The Supreme Court has articulated a two-part test for determining when the sham exception applies:
First, the lawsuit must be objectively baseless in the sense that no reasonable litigant could realistically expect success on the merits. If an objective litigant could conclude that the suit is reasonably calculated to elicit a favorable outcome, the suit is immunized under Noerr, and an antitrust claim premised on the sham exception must fail. Only if challenged litigation is objectively meritless may a court examine the litigant's subjective motivation. Under this second part of our definition of sham, the court should focus on whether the baseless lawsuit conceals an attempt to interfere directly with the business relationships of a competitor, through the use of the governmental process -- as opposed to the outcome of that process -- as an anticompetitive weapon. This two-tiered process requires the plaintiff to disprove the challenged lawsuit's legal viability before the court will entertain evidence of the suit's economic viability.Prof. Real Estate Investors, Inc. v. Columbia Pictures Industries, Inc., 508 U.S. 49, 60-61 (1993) (quotations and footnote omitted) (emphasis original). Evidence of anticompetitive intent does not render otherwise legitimate activity a sham without more. Id. at 59. "[N]either Noerr immunity nor its sham exception turns on subjective intent alone." Id. Rather, a party claiming that the sham exception applies must also demonstrate that the petitioning conduct had no merit, i.e., that it was objectively baseless. Id.; Huron Valley Hosp., Inc. v. City of Pontiac, 650 F. Supp. 1325, 1341 (E.D. Mich. 1986)

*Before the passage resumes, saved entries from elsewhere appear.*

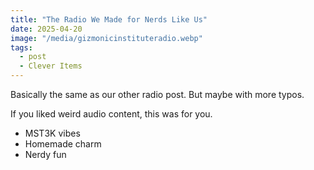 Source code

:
 ```yaml
---
title: "The Radio We Made for Nerds Like Us"
date: 2025-04-20
image: "/media/gizmonicinstituteradio.webp"
tags:
  - post
  - Clever Items
---
```


Basically the same as our other radio post. But maybe with more typos.

If you liked weird audio content, this was for you.

- MST3K vibes
- Homemade charm
- Nerdy fun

3. The Magistrate Judge's Report and Recommendation
Relying entirely on the Noerr-Pennington doctrine, the Magistrate Judge recommended the complete dismissal of Plaintiffs' remaining claims. Specifically, the Magistrate Judge determined that Plaintiffs' complaint lacked both "a contention that the [Defendants] had some sort of ulterior motive (i.e., merely to harass Plaintiffs)" and "allegations sufficient to establish an inference that [Defendants'] lawsuit was objectively baseless." Having analyzed Plaintiffs' claim, the Court holds that the Magistrate Judge's report and recommendation reaches the correct outcome regarding some of Plaintiffs' claims. However, the Magistrate Judge's report and recommendation does not completely address all the issues presented by Defendants' motion.
First, the report and recommendation only analyzes the Noerr-Pennington doctrine with regard to the lawsuit Defendants filed in Macomb County Circuit Court. Plaintiffs' claims rely on a host of other factual allegations as well, including but not limited to Defendants' public statements regarding the composting operation and their efforts lobbying public officials to act. Since some of Plaintiffs' remaining claims depend on these contentions as well, determining the appropriate outcome requires a more comprehensive analysis of Plaintiffs' claims and allegations.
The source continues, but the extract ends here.